Activity | In the data that follows, count the lines where "console" appears, and write only the number.

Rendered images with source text
=-=-=-=-=

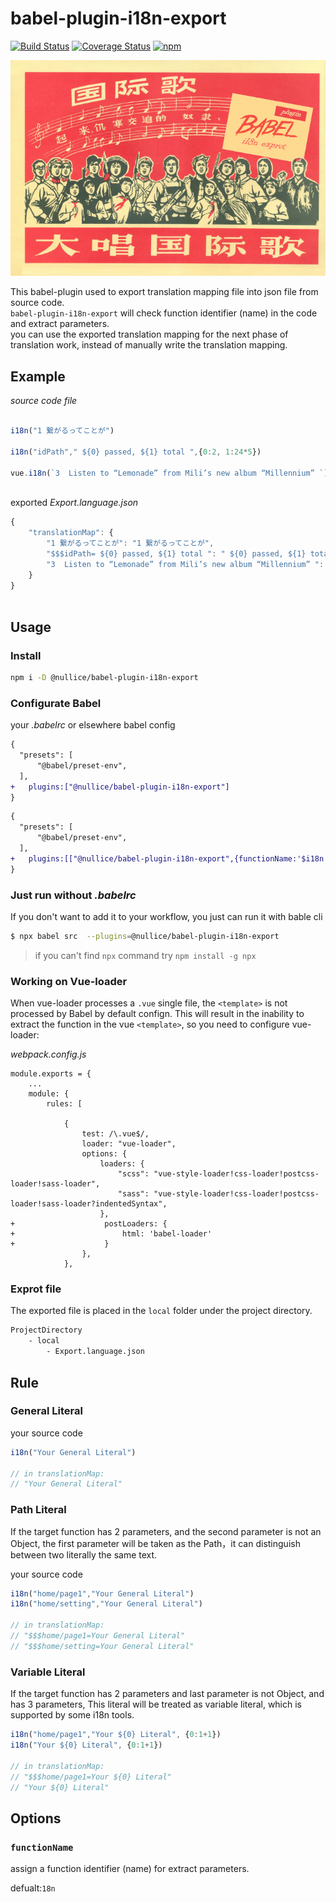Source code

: # babel-plugin-i18n-export
[![Build Status](https://travis-ci.org/nullice/babel-plugin-i18n-export.svg?branch=master)](https://travis-ci.org/nullice/babel-plugin-i18n-export)
[![Coverage Status](https://coveralls.io/repos/github/nullice/babel-plugin-i18n-export/badge.svg?branch=master)](https://coveralls.io/github/nullice/babel-plugin-i18n-export?branch=master)
[![npm](https://img.shields.io/npm/v/@nullice/babel-plugin-i18n-export.svg)](https://www.npmjs.com/package/@nullice/babel-plugin-i18n-export)

<p align="center"> <img src="https://github.com/nullice/babel-plugin-i18n-export/raw/master/logo.png"> </p>

This babel-plugin used to export translation mapping file into json file from source code.  
`babel-plugin-i18n-export` will check  function identifier (name) in the code and extract parameters.  
you can use the exported translation mapping for the next phase of translation work, instead of manually write the translation mapping.


## Example
 

*source code file*
```js 

i18n("1 繋がるってことが")

i18n("idPath"," ${0} passed, ${1} total ",{0:2, 1:24*5})

vue.i18n(`3  Listen to “Lemonade” from Mili’s new album “Millennium” `)
 
```

exported *Export.language.json*

```js 
{
    "translationMap": {
        "1 繋がるってことが": "1 繋がるってことが",
        "$$$idPath= ${0} passed, ${1} total ": " ${0} passed, ${1} total ",
        "3  Listen to “Lemonade” from Mili’s new album “Millennium” ": "3  Listen to “Lemonade” from Mili’s new album “Millennium” ",
    }
}
 
```

## Usage

### Install

```bash
npm i -D @nullice/babel-plugin-i18n-export
```


### Configurate Babel

your *.babelrc* or elsewhere babel config

```diff
{
  "presets": [
      "@babel/preset-env",
  ],
+   plugins:["@nullice/babel-plugin-i18n-export"]
}
```


```diff
{
  "presets": [
      "@babel/preset-env",
  ],
+   plugins:[["@nullice/babel-plugin-i18n-export",{functionName:'$i18n'}]]
}
```

### Just run without *.babelrc*

If you don't want to add it to your workflow, you just can run it with bable cli

```bash
$ npx babel src  --plugins=@nullice/babel-plugin-i18n-export
```

> if you can't find `npx` command try `npm install -g npx`

### Working on Vue-loader
When vue-loader processes a `.vue` single file, the `<template>` is not processed by Babel by default confign. 
This will result in the inability to extract the function in the vue `<template>`, so you need to configure vue-loader:

*webpack.config.js*
``` 
module.exports = {
    ...
    module: {
        rules: [

            {
                test: /\.vue$/,
                loader: "vue-loader",
                options: {
                    loaders: {
                        "scss": "vue-style-loader!css-loader!postcss-loader!sass-loader",
                        "sass": "vue-style-loader!css-loader!postcss-loader!sass-loader?indentedSyntax", 
                    },
+                    postLoaders: {
+                        html: 'babel-loader'
+                    }
                },
            },

```

### Exprot file

The exported file is placed in the `local` folder under the project directory.
``` bash
ProjectDirectory
    - local
        - Export.language.json

```


## Rule

### General Literal

your source code

```js
i18n("Your General Literal")

// in translationMap: 
// "Your General Literal"
```

### Path Literal
If the target function has 2 parameters, and the second parameter is not an Object, the first parameter will be taken as the Path，it can distinguish between two literally the same text.

your source code

```js
i18n("home/page1","Your General Literal")
i18n("home/setting","Your General Literal")

// in translationMap: 
// "$$$home/page1=Your General Literal"
// "$$$home/setting=Your General Literal" 
```

### Variable Literal

If the target function has 2 parameters and last parameter is not Object, and has 3 parameters, This literal will be treated as variable literal, which is supported by some i18n tools.

```js
i18n("home/page1","Your ${0} Literal", {0:1+1})
i18n("Your ${0} Literal", {0:1+1})

// in translationMap: 
// "$$$home/page1=Your ${0} Literal"
// "Your ${0} Literal"
```


## Options

### `functionName`
assign a function identifier (name) for extract parameters.

defualt:`18n`



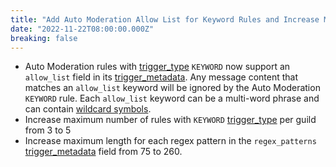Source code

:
 ```yaml
---
title: "Add Auto Moderation Allow List for Keyword Rules and Increase Max Keyword Rules Per Guild Limit"
date: "2022-11-22T08:00:00.000Z"
breaking: false
---
```


* Auto Moderation rules with [trigger\_type](#DOCS_RESOURCES_AUTO_MODERATION/auto-moderation-rule-object-trigger-types) `KEYWORD` now support an `allow_list` field in its [trigger\_metadata](#DOCS_RESOURCES_AUTO_MODERATION/auto-moderation-rule-object-trigger-metadata). Any message content that matches an `allow_list` keyword will be ignored by the Auto Moderation `KEYWORD` rule. Each `allow_list` keyword can be a multi-word phrase and can contain [wildcard symbols](#DOCS_RESOURCES_AUTO_MODERATION/auto-moderation-rule-object-keyword-matching-strategies).
* Increase maximum number of rules with `KEYWORD` [trigger\_type](#DOCS_RESOURCES_AUTO_MODERATION/auto-moderation-rule-object-trigger-types) per guild from 3 to 5
* Increase maximum length for each regex pattern in the `regex_patterns` [trigger\_metadata](#DOCS_RESOURCES_AUTO_MODERATION/auto-moderation-rule-object-trigger-metadata) field from 75 to 260.
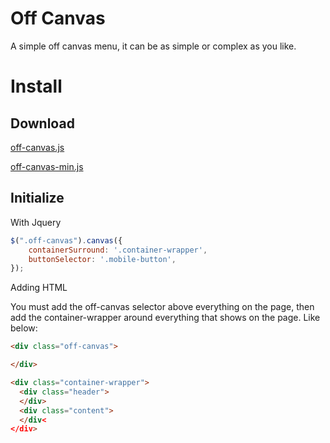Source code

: # Off Canvas
A simple off canvas menu, it can be as simple or complex as you like.

# Install
## Download
[off-canvas.js](https://raw.githubusercontent.com/itsonlyjames/off-canvas/master/src/off-canvas.js)

[off-canvas-min.js](https://raw.githubusercontent.com/itsonlyjames/off-canvas/master/src/min/off-canvas-min.js)

## Initialize
With Jquery
```javascript
$(".off-canvas").canvas({
    containerSurround: '.container-wrapper',
    buttonSelector: '.mobile-button',
});
```
Adding HTML

You must add the off-canvas selector above everything on the page, then add the container-wrapper around everything that shows on the page. Like below:
```html
<div class="off-canvas">

</div>

<div class="container-wrapper">
  <div class="header">
  </div>
  <div class="content">
  </div<
</div>
```

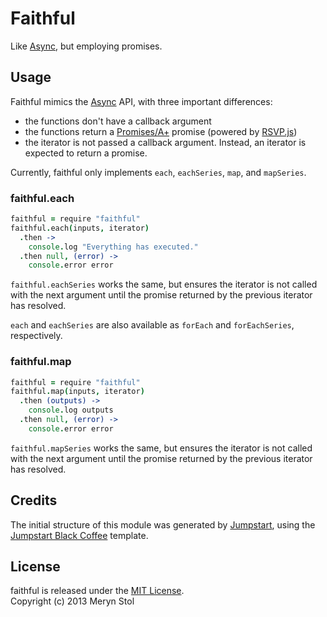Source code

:# Faithful

Like [Async](https://github.com/caolan/async), but employing promises.

## Usage

Faithful mimics the [Async](https://github.com/caolan/async) API, with three important differences:

* the functions don't have a callback argument
* the functions return a [Promises/A+](http://promises-aplus.github.io/promises-spec/) promise (powered by [RSVP.js](https://github.com/tildeio/rsvp.js))
* the iterator is not passed a callback argument. Instead, an iterator is expected to return a promise.

Currently, faithful only implements `each`, `eachSeries`, `map`, and `mapSeries`.

### faithful.each

```coffee
faithful = require "faithful"
faithful.each(inputs, iterator)
  .then ->
    console.log "Everything has executed."
  .then null, (error) ->
    console.error error
```

`faithful.eachSeries` works the same, but ensures the iterator is not called with the next argument until the promise returned by the previous iterator has resolved.

`each` and `eachSeries` are also available as `forEach` and `forEachSeries`, respectively.

### faithful.map

```coffee
faithful = require "faithful"
faithful.map(inputs, iterator)
  .then (outputs) ->
    console.log outputs
  .then null, (error) ->
    console.error error
```

`faithful.mapSeries` works the same, but ensures the iterator is not called with the next argument until the promise returned by the previous iterator has resolved.

## Credits

The initial structure of this module was generated by [Jumpstart](https://github.com/meryn/jumpstart), using the [Jumpstart Black Coffee](https://github.com/meryn/jumpstart-black-coffee) template.

## License

faithful is released under the [MIT License](http://opensource.org/licenses/MIT).  
Copyright (c) 2013 Meryn Stol  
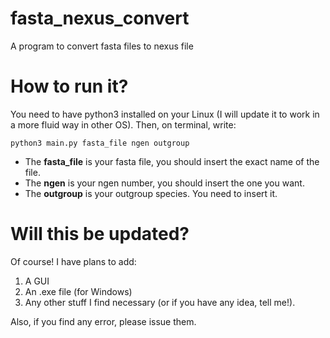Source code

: # fasta_nexus_convert
A program to convert fasta files to nexus file

# How to run it?
You need to have python3 installed on your Linux (I will update it to work in a more fluid way in other OS). Then, on terminal, write:

```
python3 main.py fasta_file ngen outgroup
```

- The **fasta_file** is your fasta file, you should insert the exact name of the file. 
- The **ngen** is your ngen number, you should insert the one you want.
- The **outgroup** is your outgroup species. You need to insert it.


# Will this be updated?
Of course! 
I have plans to add:
1. A GUI
2. An .exe file (for Windows)
3. Any other stuff I find necessary (or if you have any idea, tell me!).

Also, if you find any error, please issue them.
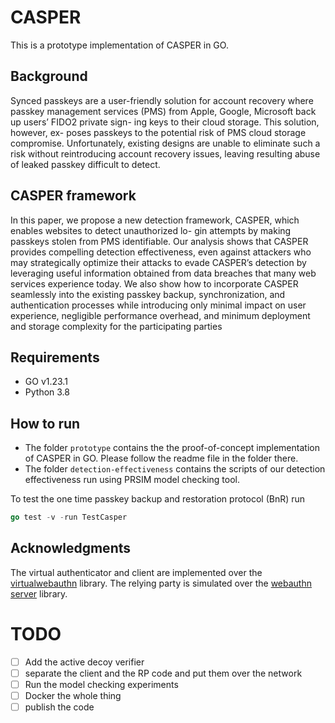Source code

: # CASPER 
This is a  prototype implementation of CASPER in GO. 

## Background
Synced passkeys are a user-friendly solution for account recovery where passkey management services (PMS) from Apple, Google, Microsoft back up users’ FIDO2 private sign- ing keys to their cloud storage. This solution, however, ex- poses passkeys to the potential risk of PMS cloud storage compromise. Unfortunately, existing designs are unable to eliminate such a risk without reintroducing account recovery issues, leaving resulting abuse of leaked passkey difficult to detect. 

## CASPER framework
In this paper, we propose a new detection framework, CASPER, which enables websites to detect unauthorized lo- gin attempts by making passkeys stolen from PMS identifiable. Our analysis shows that CASPER provides compelling detection effectiveness, even against attackers who may strategically optimize their attacks to evade CASPER’s detection by leveraging useful information obtained from data breaches that many web services experience today. We also show how to incorporate CASPER seamlessly into the existing passkey backup, synchronization, and authentication processes while introducing only minimal impact on user experience, negligible performance overhead, and minimum deployment and storage complexity for the participating parties
    
## Requirements
- GO v1.23.1
- Python 3.8


## How to run
- The folder `prototype` contains the the proof-of-concept implementation of CASPER in GO. Please follow the readme file in the folder there.
- The folder `detection-effectiveness` contains the scripts of our detection effectiveness run using PRSIM model checking tool. 

To test the one time passkey backup and restoration protocol (BnR) run 
``` go 
go test -v -run TestCasper
```

## Acknowledgments
The virtual authenticator and client are implemented over the [virtualwebauthn](https://github.com/descope/virtualwebauthn) library. The relying party is simulated over the [webauthn server](https://github.com/fxamacker/webauthn) library.

# TODO
- [ ] Add the active decoy verifier
- [ ] separate the client and the RP code and put them over the network
- [ ] Run the model checking experiments
- [ ] Docker the whole thing
- [ ] publish the code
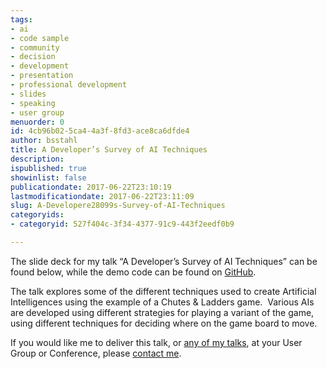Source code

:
```yaml
---
tags:
- ai
- code sample
- community
- decision
- development
- presentation
- professional development
- slides
- speaking
- user group
menuorder: 0
id: 4cb96b02-5ca4-4a3f-8fd3-ace8ca6dfde4
author: bsstahl
title: A Developer’s Survey of AI Techniques
description: 
ispublished: true
showinlist: false
publicationdate: 2017-06-22T23:10:19
lastmodificationdate: 2017-06-22T23:11:09
slug: A-Developere28099s-Survey-of-AI-Techniques
categoryids:
- categoryid: 527f404c-3f34-4377-91c9-443f2eedf0b9

---
```


The slide deck for my talk “A Developer’s Survey of AI Techniques” can be found below, while the demo code can be found on [GitHub](https://github.com/bsstahl/AIDemos).


 


The talk explores some of the different techniques used to create Artificial Intelligences using the example of a Chutes & Ladders game.  Various AIs are developed using different strategies for playing a variant of the game, using different techniques for deciding where on the game board to move.

If you would like me to deliver this talk, or [any of my talks](http://www.cognitiveinheritance.com/page/Speaking-Engagements.aspx), at your User Group or Conference, please [contact me](http://www.cognitiveinheritance.com/contact.aspx).

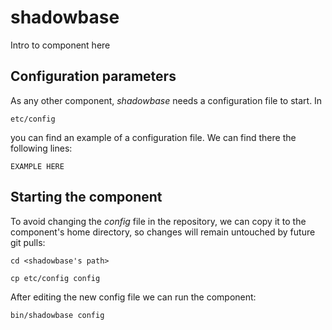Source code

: # shadowbase
Intro to component here


## Configuration parameters
As any other component, *shadowbase* needs a configuration file to start. In
```
etc/config
```
you can find an example of a configuration file. We can find there the following lines:
```
EXAMPLE HERE
```

## Starting the component
To avoid changing the *config* file in the repository, we can copy it to the component's home directory, so changes will remain untouched by future git pulls:

```
cd <shadowbase's path> 
```
```
cp etc/config config
```

After editing the new config file we can run the component:

```
bin/shadowbase config
```
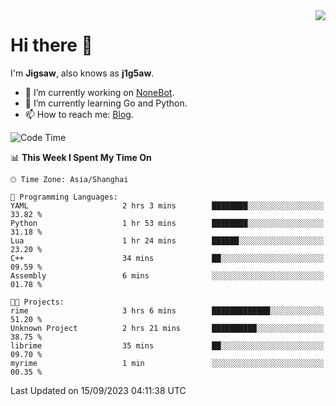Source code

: <a href="#">
  <img align="right" src="https://github-readme-stats.vercel.app/api?username=j1g5awi&count_private=true&show_icons=true&title_color=80070B&text_color=B3B3B3&bg_color=212121&icon_color=80070B" />
</a>

# Hi there 👋

I'm **Jigsaw**, also knows as **j1g5aw**.

- 🔭 I’m currently working on [NoneBot](https://github.com/nonebot).
- 🌱 I’m currently learning Go and Python.
- 📫 How to reach me: [Blog](https://blog.maddestroyer.xyz/).

<!--START_SECTION:waka-->
![Code Time](http://img.shields.io/badge/Code%20Time-1%2C244%20hrs%206%20mins-blue)

📊 **This Week I Spent My Time On** 

```text
🕑︎ Time Zone: Asia/Shanghai

💬 Programming Languages: 
YAML                     2 hrs 3 mins        ████████░░░░░░░░░░░░░░░░░   33.82 % 
Python                   1 hr 53 mins        ████████░░░░░░░░░░░░░░░░░   31.18 % 
Lua                      1 hr 24 mins        ██████░░░░░░░░░░░░░░░░░░░   23.20 % 
C++                      34 mins             ██░░░░░░░░░░░░░░░░░░░░░░░   09.59 % 
Assembly                 6 mins              ░░░░░░░░░░░░░░░░░░░░░░░░░   01.78 % 

🐱‍💻 Projects: 
rime                     3 hrs 6 mins        █████████████░░░░░░░░░░░░   51.20 % 
Unknown Project          2 hrs 21 mins       ██████████░░░░░░░░░░░░░░░   38.75 % 
librime                  35 mins             ██░░░░░░░░░░░░░░░░░░░░░░░   09.70 % 
myrime                   1 min               ░░░░░░░░░░░░░░░░░░░░░░░░░   00.35 % 
```


 Last Updated on 15/09/2023 04:11:38 UTC
<!--END_SECTION:waka-->
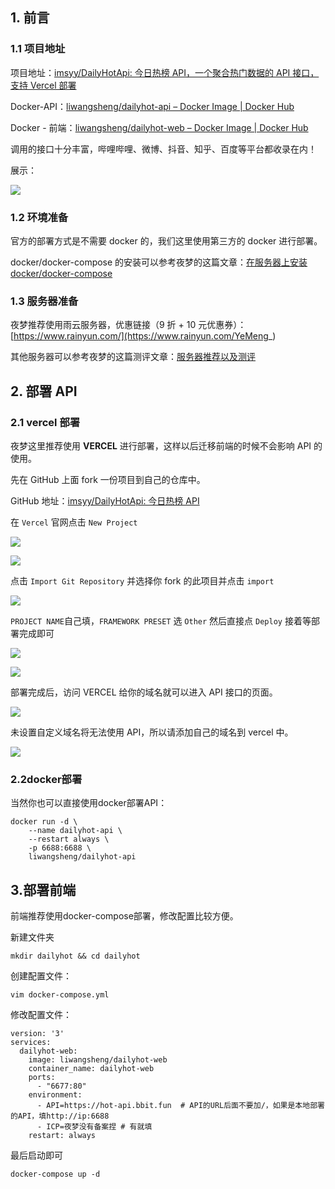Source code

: ## 1. 前言

### 1.1 项目地址

项目地址：[imsyy/DailyHotApi: 今日热榜 API，一个聚合热门数据的 API 接口，支持 Vercel 部署](https://github.com/imsyy/DailyHotApi)

Docker-API：[liwangsheng/dailyhot-api – Docker Image | Docker Hub](https://hub.docker.com/r/liwangsheng/dailyhot-api)

Docker - 前端：[liwangsheng/dailyhot-web – Docker Image | Docker Hub](https://hub.docker.com/r/liwangsheng/dailyhot-web)

调用的接口十分丰富，哔哩哔哩、微博、抖音、知乎、百度等平台都收录在内！

展示：

![](https://pic2.zhimg.com/v2-8d5b16a3ce747aa17a9d649cec1fb145_r.jpg)

### 1.2 环境准备

官方的部署方式是不需要 docker 的，我们这里使用第三方的 docker 进行部署。

docker/docker-compose 的安装可以参考夜梦的这篇文章：[在服务器上安装 docker/docker-compose](https://tech.yemengstar.com/?p=536)

### 1.3 服务器准备

夜梦推荐使用雨云服务器，优惠链接（9 折 + 10 元优惠券）：[https://www.rainyun.com/](https://www.rainyun.com/YeMeng_)

其他服务器可以参考夜梦的这篇测评文章：[服务器推荐以及测评](https://tech.yemengstar.com/?p=5865)

## 2. 部署 API

### 2.1 vercel 部署

夜梦这里推荐使用 **VERCEL** 进行部署，这样以后迁移前端的时候不会影响 API 的使用。

先在 GitHub 上面 fork 一份项目到自己的仓库中。

GitHub 地址：[imsyy/DailyHotApi: 今日热榜 API](https://github.com/imsyy/DailyHotApi)

在 `Vercel` 官网点击 `New Project`

![](https://pic1.zhimg.com/v2-ab9847eca1e3c85186da53de12aa6948_r.jpg)

![](https://pic1.zhimg.com/v2-b2d432893c832fd0f2019dade19fa338_b.jpg)

点击 `Import Git Repository` 并选择你 fork 的此项目并点击 `import`

![](https://pic2.zhimg.com/v2-dba3ecc60a41764b27484d4bc249d979_r.jpg)

`PROJECT NAME`自己填，`FRAMEWORK PRESET` 选 `Other` 然后直接点 `Deploy` 接着等部署完成即可

![](https://pic3.zhimg.com/v2-ebb402f31704912a59c0b8c8d18792f6_r.jpg)

![](https://pic4.zhimg.com/v2-11e56994b2994bd23f0e310f933df3db_r.jpg)

部署完成后，访问 VERCEL 给你的域名就可以进入 API 接口的页面。

![](https://pic2.zhimg.com/v2-f99724d56bd8ab2fc7ae97e7c7558b15_r.jpg)

未设置自定义域名将无法使用 API，所以请添加自己的域名到 vercel 中。

![](https://pic2.zhimg.com/v2-01130118b20442feb6dd44ea5d365735_r.jpg)

### 2.2docker部署

当然你也可以直接使用docker部署API：

```text
docker run -d \
    --name dailyhot-api \
    --restart always \
    -p 6688:6688 \
    liwangsheng/dailyhot-api
```

## 3.部署前端

前端推荐使用docker-compose部署，修改配置比较方便。

新建文件夹

```text
mkdir dailyhot && cd dailyhot
```

创建配置文件：

```text
vim docker-compose.yml
```

修改配置文件：

```text
version: '3'
services:
  dailyhot-web:
    image: liwangsheng/dailyhot-web
    container_name: dailyhot-web
    ports:
      - "6677:80"
    environment:
      - API=https://hot-api.bbit.fun  # API的URL后面不要加/，如果是本地部署的API，填http://ip:6688
      - ICP=夜梦没有备案捏 # 有就填
    restart: always
```

最后启动即可

```text
docker-compose up -d
```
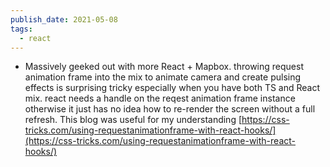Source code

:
 ```yaml
---
publish_date: 2021-05-08
tags:
  - react
---
```


- Massively geeked out with more React + Mapbox. throwing request animation frame into the mix to animate camera and create pulsing effects is surprising tricky especially when you have both TS and React mix. react needs a handle on the reqest animation frame instance otherwise it just has no idea how to re-render the screen without a full refresh. This blog was useful for my understanding [https://css-tricks.com/using-requestanimationframe-with-react-hooks/](https://css-tricks.com/using-requestanimationframe-with-react-hooks/)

=-=-=-=-=

Solution to this task | 4